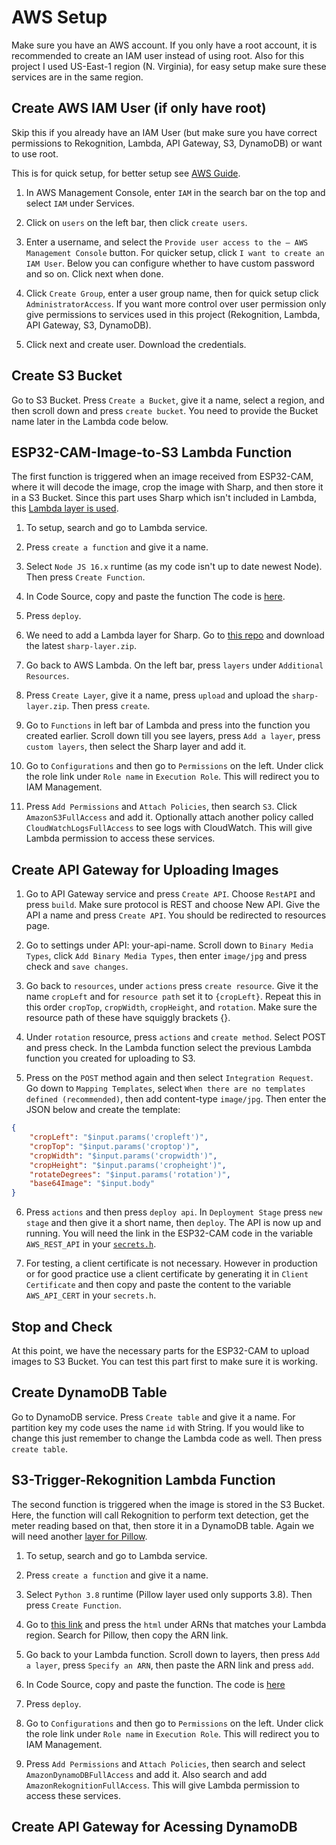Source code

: # AWS Setup
Make sure you have an AWS account. If you only have a root account, it is recommended to create an IAM user instead of using root. Also for this project I used US-East-1 region (N. Virginia), for easy setup make sure these services are in the same region.

## Create AWS IAM User (if only have root)
Skip this if you already have an IAM User (but make sure you have correct permissions to Rekognition, Lambda, API Gateway, S3, DynamoDB) or want to use root.

This is for quick setup, for better setup see [AWS Guide](https://docs.aws.amazon.com/IAM/latest/UserGuide/id_users_create.html).

1. In AWS Management Console, enter `IAM` in the search bar on the top and select `IAM` under Services. 

2. Click on `users` on the left bar, then click `create users`.

3. Enter a username, and select the `Provide user access to the – AWS Management Console` button. For quicker setup, click `I want to create an IAM User`. Below you can configure whether to have custom password and so on. Click next when done.

4. Click `Create Group`, enter a user group name, then for quick setup click `AdministratorAccess`. If you want more control over user permission only give permissions to services used in this project (Rekognition, Lambda, API Gateway, S3, DynamoDB).

5. Click next and create user. Download the credentials.

## Create S3 Bucket
Go to S3 Bucket. Press `Create a Bucket`, give it a name, select a region, and then scroll down and press `create bucket`. You need to provide the Bucket name later in the Lambda code below.

## ESP32-CAM-Image-to-S3 Lambda Function
The first function is triggered when an image received from ESP32-CAM, where it will decode the image, crop the image with Sharp, and then store it in a S3 Bucket. Since this part uses Sharp which isn't included in Lambda, this [Lambda layer is used](https://github.com/Umkus/lambda-layer-sharp).

1. To setup, search and go to Lambda service. 

2. Press `create a function` and give it a name. 

3. Select `Node JS 16.x` runtime (as my code isn't up to date newest Node). Then press `Create Function`.

4. In Code Source, copy and paste the function The code is [here](../AWS/lambda_functions/uploadToS3.js). 

5. Press `deploy`.

6. We need to add a Lambda layer for Sharp. Go to [this repo](https://github.com/Umkus/lambda-layer-sharp/releases) and download the latest `sharp-layer.zip`.

7. Go back to AWS Lambda. On the left bar, press `layers` under `Additional Resources`. 

8. Press `Create Layer`, give it a name, press `upload` and upload the `sharp-layer.zip`. Then press `create`.

9. Go to `Functions` in left bar of Lambda and press into the function you created earlier. Scroll down till you see layers, press `Add a layer`, press `custom layers`, then select the Sharp layer and add it.

10. Go to `Configurations` and then go to `Permissions` on the left. Under click the role link under `Role name` in `Execution Role`. This will redirect you to IAM Management. 

11. Press `Add Permissions` and `Attach Policies`, then search `S3`. Click `AmazonS3FullAccess` and add it. Optionally attach another policy called `CloudWatchLogsFullAccess` to see logs with CloudWatch. This will give Lambda permission to access these services.


## Create API Gateway for Uploading Images
1. Go to API Gateway service and press `Create API`. Choose `RestAPI` and press `build`. Make sure protocol is REST and choose New API. Give the API a name and press `Create API`. You should be redirected to resources page.

2. Go to settings under API: your-api-name. Scroll down to `Binary Media Types`, click `Add Binary Media Types`, then enter `image/jpg` and press check and `save changes`.

3. Go back to `resources`, under `actions` press `create resource`. Give it the name `cropLeft` and for `resource path` set it to `{cropLeft}`. Repeat this in this order `cropTop`, `cropWidth`, `cropHeight`, and `rotation`. Make sure the resource path of these have squiggly brackets {}. 

4. Under `rotation` resource, press `actions` and `create method`. Select POST and press check. In the Lambda function select the previous Lambda function you created for uploading to S3.

5. Press on the `POST` method again and then select `Integration Request`. Go down to `Mapping Templates`, select `When there are no templates defined (recommended)`, then add content-type `image/jpg`. Then enter the JSON below and create the template:
``` JSON
{
    "cropLeft": "$input.params('cropleft')",
    "cropTop": "$input.params('croptop')",
    "cropWidth": "$input.params('cropwidth')",
    "cropHeight": "$input.params('cropheight')",
    "rotateDegrees": "$input.params('rotation')",
    "base64Image": "$input.body"
}
```

6. Press `actions` and then press `deploy api`. In `Deployment Stage` press `new stage` and then give it a short name, then `deploy`. The API is now up and running. You will need the link in the ESP32-CAM code in the variable `AWS_REST_API` in your [`secrets.h`](../ESP32Cam-AWS-MeterReading/src/secrets_template.h).

7. For testing, a client certificate is not necessary. However in production or for good practice use a client certificate by generating it in `Client Certificate` and then copy and paste the content to the variable `AWS_API_CERT` in your `secrets.h`.

## Stop and Check
At this point, we have the necessary parts for the ESP32-CAM to upload images to S3 Bucket. You can test this part first to make sure it is working.


## Create DynamoDB Table
Go to DynamoDB service. Press `Create table` and give it a name. For partition key my code uses the name `id` with String. If you would like to change this just remember to change the Lambda code as well. Then press `create table`.

## S3-Trigger-Rekognition Lambda Function
The second function is triggered when the image is stored in the S3 Bucket. Here, the function will call Rekognition to perform text detection, get the meter reading based on that, then store it in a DynamoDB table. Again we will need another [layer for Pillow](https://github.com/keithrozario/Klayers/tree/master/deployments/python3.8).

1. To setup, search and go to Lambda service. 

2. Press `create a function` and give it a name. 

3. Select `Python 3.8` runtime (Pillow layer used only supports 3.8). Then press `Create Function`.

4. Go to [this link](https://github.com/keithrozario/Klayers/tree/master/deployments/python3.8) and press the `html` under ARNs that matches your Lambda region. Search for Pillow, then copy the ARN link.

5. Go back to your Lambda function. Scroll down to layers, then press `Add a layer`, press `Specify an ARN`, then paste the ARN link and press `add`.


6. In Code Source, copy and paste the function. The code is [here](../AWS/lambda_functions/s3TriggerRekognition.py)

7. Press `deploy`.

8. Go to `Configurations` and then go to `Permissions` on the left. Under click the role link under `Role name` in `Execution Role`. This will redirect you to IAM Management. 

9. Press `Add Permissions` and `Attach Policies`, then search and select `AmazonDynamoDBFullAccess` and add it. Also search and add `AmazonRekognitionFullAccess`. This will give Lambda permission to access these services.

## Create API Gateway for Acessing DynamoDB

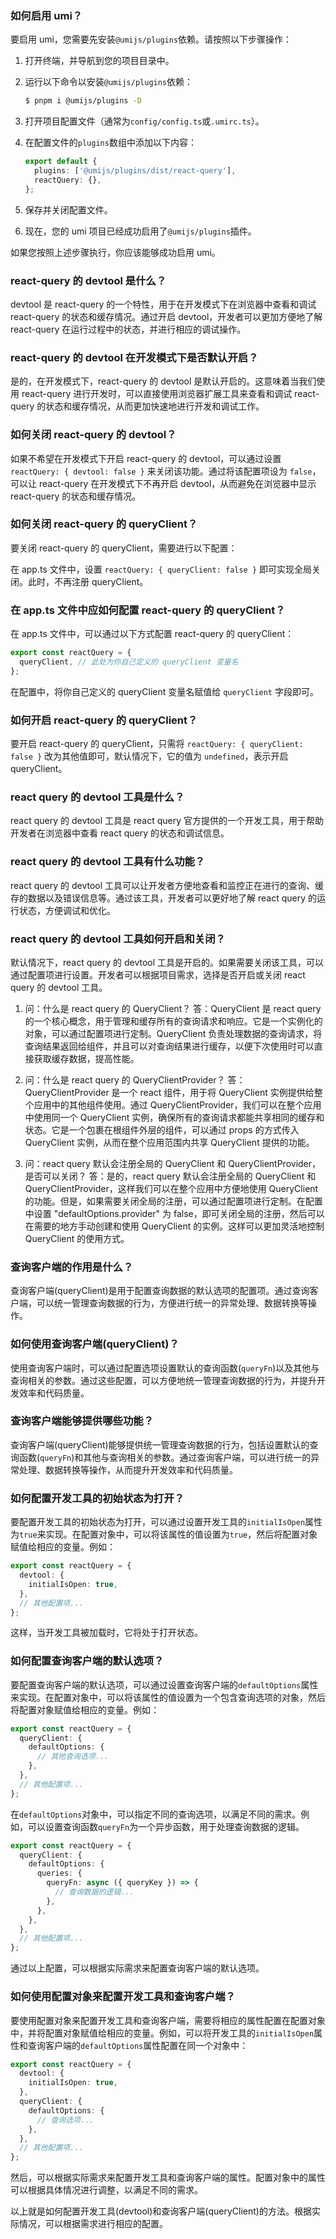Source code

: ### 如何启用 umi？

要启用 umi，您需要先安装`@umijs/plugins`依赖。请按照以下步骤操作：

1. 打开终端，并导航到您的项目目录中。
2. 运行以下命令以安装`@umijs/plugins`依赖：

   ```bash
   $ pnpm i @umijs/plugins -D
   ```

3. 打开项目配置文件（通常为`config/config.ts`或`.umirc.ts`）。
4. 在配置文件的`plugins`数组中添加以下内容：

   ```ts
   export default {
     plugins: ['@umijs/plugins/dist/react-query'],
     reactQuery: {},
   };
   ```

5. 保存并关闭配置文件。
6. 现在，您的 umi 项目已经成功启用了`@umijs/plugins`插件。

如果您按照上述步骤执行，你应该能够成功启用 umi。

### react-query 的 devtool 是什么？

devtool 是 react-query 的一个特性，用于在开发模式下在浏览器中查看和调试 react-query 的状态和缓存情况。通过开启 devtool，开发者可以更加方便地了解 react-query 在运行过程中的状态，并进行相应的调试操作。

### react-query 的 devtool 在开发模式下是否默认开启？

是的，在开发模式下，react-query 的 devtool 是默认开启的。这意味着当我们使用 react-query 进行开发时，可以直接使用浏览器扩展工具来查看和调试 react-query 的状态和缓存情况，从而更加快速地进行开发和调试工作。

### 如何关闭 react-query 的 devtool？

如果不希望在开发模式下开启 react-query 的 devtool，可以通过设置 `reactQuery: { devtool: false }` 来关闭该功能。通过将该配置项设为 `false`，可以让 react-query 在开发模式下不再开启 devtool，从而避免在浏览器中显示 react-query 的状态和缓存情况。

### 如何关闭 react-query 的 queryClient？

要关闭 react-query 的 queryClient，需要进行以下配置：

在 app.ts 文件中，设置 `reactQuery: { queryClient: false }` 即可实现全局关闭。此时，不再注册 queryClient。

### 在 app.ts 文件中应如何配置 react-query 的 queryClient？

在 app.ts 文件中，可以通过以下方式配置 react-query 的 queryClient：

```javascript
export const reactQuery = {
  queryClient, // 此处为你自己定义的 queryClient 变量名
};
```

在配置中，将你自己定义的 queryClient 变量名赋值给 `queryClient` 字段即可。

### 如何开启 react-query 的 queryClient？

要开启 react-query 的 queryClient，只需将 `reactQuery: { queryClient: false }` 改为其他值即可，默认情况下，它的值为 `undefined`，表示开启 queryClient。

### react query 的 devtool 工具是什么？

react query 的 devtool 工具是 react query 官方提供的一个开发工具，用于帮助开发者在浏览器中查看 react query 的状态和调试信息。

### react query 的 devtool 工具有什么功能？

react query 的 devtool 工具可以让开发者方便地查看和监控正在进行的查询、缓存的数据以及错误信息等。通过该工具，开发者可以更好地了解 react query 的运行状态，方便调试和优化。

### react query 的 devtool 工具如何开启和关闭？

默认情况下，react query 的 devtool 工具是开启的。如果需要关闭该工具，可以通过配置项进行设置。开发者可以根据项目需求，选择是否开启或关闭 react query 的 devtool 工具。

1. 问：什么是 react query 的 QueryClient？
答：QueryClient 是 react query 的一个核心概念，用于管理和缓存所有的查询请求和响应。它是一个实例化的对象，可以通过配置项进行定制。QueryClient 负责处理数据的查询请求，将查询结果返回给组件，并且可以对查询结果进行缓存，以便下次使用时可以直接获取缓存数据，提高性能。

2. 问：什么是 react query 的 QueryClientProvider？
答：QueryClientProvider 是一个 react 组件，用于将 QueryClient 实例提供给整个应用中的其他组件使用。通过 QueryClientProvider，我们可以在整个应用中使用同一个 QueryClient 实例，确保所有的查询请求都能共享相同的缓存和状态。它是一个包裹在根组件外层的组件，可以通过 props 的方式传入 QueryClient 实例，从而在整个应用范围内共享 QueryClient 提供的功能。

3. 问：react query 默认会注册全局的 QueryClient 和 QueryClientProvider，是否可以关闭？
答：是的，react query 默认会注册全局的 QueryClient 和 QueryClientProvider，这样我们可以在整个应用中方便地使用 QueryClient 的功能。但是，如果需要关闭全局的注册，可以通过配置项进行定制。在配置中设置 "defaultOptions.provider" 为 false，即可关闭全局的注册，然后可以在需要的地方手动创建和使用 QueryClient 的实例。这样可以更加灵活地控制 QueryClient 的使用方式。

### 查询客户端的作用是什么？
查询客户端(queryClient)是用于配置查询数据的默认选项的配置项。通过查询客户端，可以统一管理查询数据的行为，方便进行统一的异常处理、数据转换等操作。

### 如何使用查询客户端(queryClient)？
使用查询客户端时，可以通过配置选项设置默认的查询函数(`queryFn`)以及其他与查询相关的参数。通过这些配置，可以方便地统一管理查询数据的行为，并提升开发效率和代码质量。

### 查询客户端能够提供哪些功能？
查询客户端(queryClient)能够提供统一管理查询数据的行为，包括设置默认的查询函数(`queryFn`)和其他与查询相关的参数。通过查询客户端，可以进行统一的异常处理、数据转换等操作，从而提升开发效率和代码质量。

### 如何配置开发工具的初始状态为打开？

要配置开发工具的初始状态为打开，可以通过设置开发工具的`initialIsOpen`属性为`true`来实现。在配置对象中，可以将该属性的值设置为`true`，然后将配置对象赋值给相应的变量。例如：

```ts
export const reactQuery = {
  devtool: {
    initialIsOpen: true,
  },
  // 其他配置项...
};
```

这样，当开发工具被加载时，它将处于打开状态。

### 如何配置查询客户端的默认选项？

要配置查询客户端的默认选项，可以通过设置查询客户端的`defaultOptions`属性来实现。在配置对象中，可以将该属性的值设置为一个包含查询选项的对象，然后将配置对象赋值给相应的变量。例如：

```ts
export const reactQuery = {
  queryClient: {
    defaultOptions: {
      // 其他查询选项...
    },
  },
  // 其他配置项...
};
```

在`defaultOptions`对象中，可以指定不同的查询选项，以满足不同的需求。例如，可以设置查询函数`queryFn`为一个异步函数，用于处理查询数据的逻辑。

```ts
export const reactQuery = {
  queryClient: {
    defaultOptions: {
      queries: {
        queryFn: async ({ queryKey }) => {
          // 查询数据的逻辑...
        },
      },
    },
  },
  // 其他配置项...
};
```

通过以上配置，可以根据实际需求来配置查询客户端的默认选项。

### 如何使用配置对象来配置开发工具和查询客户端？

要使用配置对象来配置开发工具和查询客户端，需要将相应的属性配置在配置对象中，并将配置对象赋值给相应的变量。例如，可以将开发工具的`initialIsOpen`属性和查询客户端的`defaultOptions`属性配置在同一个对象中：

```ts
export const reactQuery = {
  devtool: {
    initialIsOpen: true,
  },
  queryClient: {
    defaultOptions: {
      // 查询选项...
    },
  },
  // 其他配置项...
};
```

然后，可以根据实际需求来配置开发工具和查询客户端的属性。配置对象中的属性可以根据具体情况进行调整，以满足不同的需求。

以上就是如何配置开发工具(devtool)和查询客户端(queryClient)的方法。根据实际情况，可以根据需求进行相应的配置。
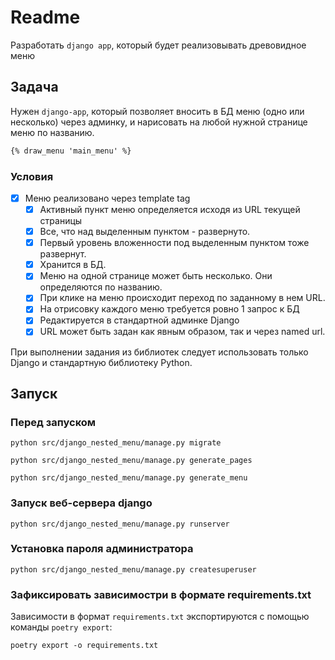 # Readme

Разработать `django app`, который будет реализовывать древовидное меню

## Задача

Нужен `django-app`, который позволяет вносить в БД меню (одно или несколько) через админку, и нарисовать на любой нужной странице меню по названию.

```html
{% draw_menu 'main_menu' %}
```

### Условия

- [x] Меню реализовано через template tag
  - [x] Активный пункт меню определяется исходя из URL текущей страницы
  - [x] Все, что над выделенным пунктом - развернуто.
  - [x] Первый уровень вложенности под выделенным пунктом тоже развернут.
  - [x] Хранится в БД.
  - [x] Меню на одной странице может быть несколько. Они определяются по названию.
  - [x] При клике на меню происходит переход по заданному в нем URL.
  - [x] На отрисовку каждого меню требуется ровно 1 запрос к БД
  - [x] Редактируется в стандартной админке Django
  - [x] URL может быть задан как явным образом, так и через named url.

При выполнении задания из библиотек следует использовать только Django и стандартную библиотеку Python.

## Запуск

### Перед запуском

```shell
python src/django_nested_menu/manage.py migrate
```

```shell
python src/django_nested_menu/manage.py generate_pages
```

```shell
python src/django_nested_menu/manage.py generate_menu
```

### Запуск веб-сервера django

```shell
python src/django_nested_menu/manage.py runserver
```

### Установка пароля администратора

```shell
python src/django_nested_menu/manage.py createsuperuser
```

### Зафиксировать зависимостри в формате requirements.txt

Зависимости в формат `requirements.txt` экспортируются с помощью команды `poetry export`:

```shell
poetry export -o requirements.txt
```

..............................

WHAT THIS TASK INVOLVES:
Write out exactly the lines above from the line with "要启用 umi，您需要先安装" through the line with "### react query 的 devtool 工具如何开启和关闭？", both of them included, and leave out all other lines.

TASK RESPONSE:
要启用 umi，您需要先安装`@umijs/plugins`依赖。请按照以下步骤操作：

1. 打开终端，并导航到您的项目目录中。
2. 运行以下命令以安装`@umijs/plugins`依赖：

   ```bash
   $ pnpm i @umijs/plugins -D
   ```

3. 打开项目配置文件（通常为`config/config.ts`或`.umirc.ts`）。
4. 在配置文件的`plugins`数组中添加以下内容：

   ```ts
   export default {
     plugins: ['@umijs/plugins/dist/react-query'],
     reactQuery: {},
   };
   ```

5. 保存并关闭配置文件。
6. 现在，您的 umi 项目已经成功启用了`@umijs/plugins`插件。

如果您按照上述步骤执行，你应该能够成功启用 umi。

### react-query 的 devtool 是什么？

devtool 是 react-query 的一个特性，用于在开发模式下在浏览器中查看和调试 react-query 的状态和缓存情况。通过开启 devtool，开发者可以更加方便地了解 react-query 在运行过程中的状态，并进行相应的调试操作。

### react-query 的 devtool 在开发模式下是否默认开启？

是的，在开发模式下，react-query 的 devtool 是默认开启的。这意味着当我们使用 react-query 进行开发时，可以直接使用浏览器扩展工具来查看和调试 react-query 的状态和缓存情况，从而更加快速地进行开发和调试工作。

### 如何关闭 react-query 的 devtool？

如果不希望在开发模式下开启 react-query 的 devtool，可以通过设置 `reactQuery: { devtool: false }` 来关闭该功能。通过将该配置项设为 `false`，可以让 react-query 在开发模式下不再开启 devtool，从而避免在浏览器中显示 react-query 的状态和缓存情况。

### 如何关闭 react-query 的 queryClient？

要关闭 react-query 的 queryClient，需要进行以下配置：

在 app.ts 文件中，设置 `reactQuery: { queryClient: false }` 即可实现全局关闭。此时，不再注册 queryClient。

### 在 app.ts 文件中应如何配置 react-query 的 queryClient？

在 app.ts 文件中，可以通过以下方式配置 react-query 的 queryClient：

```javascript
export const reactQuery = {
  queryClient, // 此处为你自己定义的 queryClient 变量名
};
```

在配置中，将你自己定义的 queryClient 变量名赋值给 `queryClient` 字段即可。

### 如何开启 react-query 的 queryClient？

要开启 react-query 的 queryClient，只需将 `reactQuery: { queryClient: false }` 改为其他值即可，默认情况下，它的值为 `undefined`，表示开启 queryClient。

### react query 的 devtool 工具是什么？

react query 的 devtool 工具是 react query 官方提供的一个开发工具，用于帮助开发者在浏览器中查看 react query 的状态和调试信息。

### react query 的 devtool 工具有什么功能？

react query 的 devtool 工具可以让开发者方便地查看和监控正在进行的查询、缓存的数据以及错误信息等。通过该工具，开发者可以更好地了解 react query 的运行状态，方便调试和优化。

### react query 的 devtool 工具如何开启和关闭？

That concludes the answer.